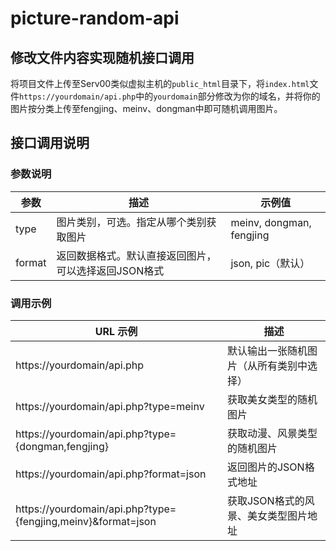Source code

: # picture-random-api

## 修改文件内容实现随机接口调用
将项目文件上传至Serv00类似虚拟主机的`public_html`目录下，将`index.html`文件`https://yourdomain/api.php`中的`yourdomain`部分修改为你的域名，并将你的图片按分类上传至fengjing、meinv、dongman中即可随机调用图片。

## 接口调用说明

### 参数说明

| 参数   | 描述                                 | 示例值                     |
|--------|--------------------------------------|----------------------------|
| type   | 图片类别，可选。指定从哪个类别获取图片 | meinv, dongman, fengjing    |
| format | 返回数据格式。默认直接返回图片，可以选择返回JSON格式 | json, pic（默认）          |

### 调用示例

| URL 示例                                          | 描述                             |
|---------------------------------------------------|----------------------------------|
| https://yourdomain/api.php             | 默认输出一张随机图片（从所有类别中选择） |
| https://yourdomain/api.php?type=meinv  | 获取美女类型的随机图片                   |
| https://yourdomain/api.php?type={dongman,fengjing} | 获取动漫、风景类型的随机图片           |
| https://yourdomain/api.php?format=json | 返回图片的JSON格式地址                |
| https://yourdomain/api.php?type={fengjing,meinv}&format=json | 获取JSON格式的风景、美女类型图片地址 |
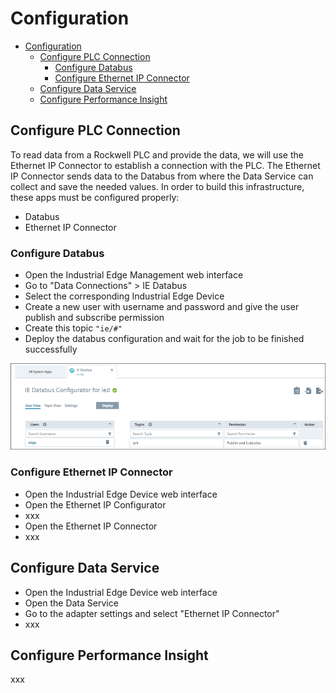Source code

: # Configuration

- [Configuration](#configuration)
  - [Configure PLC Connection](#configure-plc-connection)
    - [Configure Databus](#configure-databus)
    - [Configure Ethernet IP Connector](#configure-ethernet-ip-connector)
  - [Configure Data Service](#configure-data-service)
  - [Configure Performance Insight](#configure-performance-insight)

## Configure PLC Connection

To read data from a Rockwell PLC and provide the data, we will use the Ethernet IP Connector to establish a connection with the PLC.
The Ethernet IP Connector sends data to the Databus from where the Data Service can collect and save the needed values.
In order to build this infrastructure, these apps must be configured properly:

- Databus
- Ethernet IP Connector

### Configure Databus

- Open the Industrial Edge Management web interface
- Go to "Data Connections" > IE Databus
- Select the corresponding Industrial Edge Device
- Create a new user with username and password and give the user publish and subscribe permission
- Create this topic `"ie/#"`
- Deploy the databus configuration and wait for the job to be finished successfully

![Databus](docs/graphics/Databus.png)

### Configure Ethernet IP Connector

- Open the Industrial Edge Device web interface
- Open the Ethernet IP Configurator
- xxx
- Open the Ethernet IP Connector
- xxx

## Configure Data Service

- Open the Industrial Edge Device web interface
- Open the Data Service
- Go to the adapter settings and select "Ethernet IP Connector"
- xxx

## Configure Performance Insight

xxx
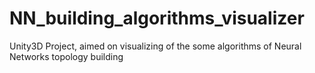 # NN_building_algorithms_visualizer
Unity3D Project, aimed on visualizing of the some algorithms of Neural Networks topology building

○ ○ ○ ○ ○

● **ACTIVITY**: Every line above that holds the string "json" should be copied out.

● **RESPONSE TO THIS TASK**:
| format | 返回数据格式。默认直接返回图片，可以选择返回JSON格式 | json, pic（默认）          |
| https://yourdomain/api.php?format=json | 返回图片的JSON格式地址                |
| https://yourdomain/api.php?type={fengjing,meinv}&format=json | 获取JSON格式的风景、美女类型图片地址 |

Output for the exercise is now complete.